__Data provided__
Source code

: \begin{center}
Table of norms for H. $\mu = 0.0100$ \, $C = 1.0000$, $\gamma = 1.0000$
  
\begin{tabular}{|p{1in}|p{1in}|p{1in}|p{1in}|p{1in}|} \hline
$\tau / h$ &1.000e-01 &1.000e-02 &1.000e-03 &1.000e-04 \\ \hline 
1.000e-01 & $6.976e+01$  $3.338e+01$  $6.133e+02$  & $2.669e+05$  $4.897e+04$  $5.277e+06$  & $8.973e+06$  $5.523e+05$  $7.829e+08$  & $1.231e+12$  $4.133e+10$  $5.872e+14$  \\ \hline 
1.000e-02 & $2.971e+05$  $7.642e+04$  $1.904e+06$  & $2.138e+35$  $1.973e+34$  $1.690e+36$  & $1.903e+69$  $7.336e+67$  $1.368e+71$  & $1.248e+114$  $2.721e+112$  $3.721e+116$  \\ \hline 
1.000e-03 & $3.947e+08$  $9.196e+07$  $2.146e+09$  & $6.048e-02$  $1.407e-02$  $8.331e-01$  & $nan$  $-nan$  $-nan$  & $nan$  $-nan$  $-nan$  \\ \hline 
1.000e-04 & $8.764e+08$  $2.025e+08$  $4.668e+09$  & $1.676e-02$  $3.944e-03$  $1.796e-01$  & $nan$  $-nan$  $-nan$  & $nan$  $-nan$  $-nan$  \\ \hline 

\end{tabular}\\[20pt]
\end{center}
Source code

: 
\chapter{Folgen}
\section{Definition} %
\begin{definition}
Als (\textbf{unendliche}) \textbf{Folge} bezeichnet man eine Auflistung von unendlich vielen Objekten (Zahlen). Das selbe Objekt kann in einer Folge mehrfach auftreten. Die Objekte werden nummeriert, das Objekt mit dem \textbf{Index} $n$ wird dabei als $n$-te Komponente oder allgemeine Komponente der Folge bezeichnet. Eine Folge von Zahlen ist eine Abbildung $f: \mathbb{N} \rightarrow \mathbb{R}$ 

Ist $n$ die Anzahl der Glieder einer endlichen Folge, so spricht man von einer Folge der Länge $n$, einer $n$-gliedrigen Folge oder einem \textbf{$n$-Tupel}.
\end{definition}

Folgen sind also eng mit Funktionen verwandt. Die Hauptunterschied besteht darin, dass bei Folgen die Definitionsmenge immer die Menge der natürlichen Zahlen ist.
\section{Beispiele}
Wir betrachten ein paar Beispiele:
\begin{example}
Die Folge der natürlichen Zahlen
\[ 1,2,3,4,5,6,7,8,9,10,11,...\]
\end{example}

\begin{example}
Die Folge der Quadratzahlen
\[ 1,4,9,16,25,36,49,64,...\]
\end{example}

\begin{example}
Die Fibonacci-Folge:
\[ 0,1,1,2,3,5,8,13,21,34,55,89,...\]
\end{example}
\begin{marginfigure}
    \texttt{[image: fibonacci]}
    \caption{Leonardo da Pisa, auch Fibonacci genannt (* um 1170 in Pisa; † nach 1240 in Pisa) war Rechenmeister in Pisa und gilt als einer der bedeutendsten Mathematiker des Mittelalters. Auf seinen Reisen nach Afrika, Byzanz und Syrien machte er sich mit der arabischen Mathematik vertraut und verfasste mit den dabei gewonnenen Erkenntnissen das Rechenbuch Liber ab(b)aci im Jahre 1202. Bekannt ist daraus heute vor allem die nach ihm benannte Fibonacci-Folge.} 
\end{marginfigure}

__Your goal__
Transcribe the listing above in full, word for word.

__Result of this exercise__
Source code

: \begin{center}
Table of norms for H. $\mu = 0.0100$ \, $C = 1.0000$, $\gamma = 1.0000$
  
\begin{tabular}{|p{1in}|p{1in}|p{1in}|p{1in}|p{1in}|} \hline
$\tau / h$ &1.000e-01 &1.000e-02 &1.000e-03 &1.000e-04 \\ \hline 
1.000e-01 & $6.976e+01$  $3.338e+01$  $6.133e+02$  & $2.669e+05$  $4.897e+04$  $5.277e+06$  & $8.973e+06$  $5.523e+05$  $7.829e+08$  & $1.231e+12$  $4.133e+10$  $5.872e+14$  \\ \hline 
1.000e-02 & $2.971e+05$  $7.642e+04$  $1.904e+06$  & $2.138e+35$  $1.973e+34$  $1.690e+36$  & $1.903e+69$  $7.336e+67$  $1.368e+71$  & $1.248e+114$  $2.721e+112$  $3.721e+116$  \\ \hline 
1.000e-03 & $3.947e+08$  $9.196e+07$  $2.146e+09$  & $6.048e-02$  $1.407e-02$  $8.331e-01$  & $nan$  $-nan$  $-nan$  & $nan$  $-nan$  $-nan$  \\ \hline 
1.000e-04 & $8.764e+08$  $2.025e+08$  $4.668e+09$  & $1.676e-02$  $3.944e-03$  $1.796e-01$  & $nan$  $-nan$  $-nan$  & $nan$  $-nan$  $-nan$  \\ \hline 

\end{tabular}\\[20pt]
\end{center}
Source code

: 
\chapter{Folgen}
\section{Definition} %
\begin{definition}
Als (\textbf{unendliche}) \textbf{Folge} bezeichnet man eine Auflistung von unendlich vielen Objekten (Zahlen). Das selbe Objekt kann in einer Folge mehrfach auftreten. Die Objekte werden nummeriert, das Objekt mit dem \textbf{Index} $n$ wird dabei als $n$-te Komponente oder allgemeine Komponente der Folge bezeichnet. Eine Folge von Zahlen ist eine Abbildung $f: \mathbb{N} \rightarrow \mathbb{R}$ 

Ist $n$ die Anzahl der Glieder einer endlichen Folge, so spricht man von einer Folge der Länge $n$, einer $n$-gliedrigen Folge oder einem \textbf{$n$-Tupel}.
\end{definition}

Folgen sind also eng mit Funktionen verwandt. Die Hauptunterschied besteht darin, dass bei Folgen die Definitionsmenge immer die Menge der natürlichen Zahlen ist.
\section{Beispiele}
Wir betrachten ein paar Beispiele:
\begin{example}
Die Folge der natürlichen Zahlen
\[ 1,2,3,4,5,6,7,8,9,10,11,...\]
\end{example}

\begin{example}
Die Folge der Quadratzahlen
\[ 1,4,9,16,25,36,49,64,...\]
\end{example}

\begin{example}
Die Fibonacci-Folge:
\[ 0,1,1,2,3,5,8,13,21,34,55,89,...\]
\end{example}
\begin{marginfigure}
    \texttt{[image: fibonacci]}
    \caption{Leonardo da Pisa, auch Fibonacci genannt (* um 1170 in Pisa; † nach 1240 in Pisa) war Rechenmeister in Pisa und gilt als einer der bedeutendsten Mathematiker des Mittelalters. Auf seinen Reisen nach Afrika, Byzanz und Syrien machte er sich mit der arabischen Mathematik vertraut und verfasste mit den dabei gewonnenen Erkenntnissen das Rechenbuch Liber ab(b)aci im Jahre 1202. Bekannt ist daraus heute vor allem die nach ihm benannte Fibonacci-Folge.} 
\end{marginfigure}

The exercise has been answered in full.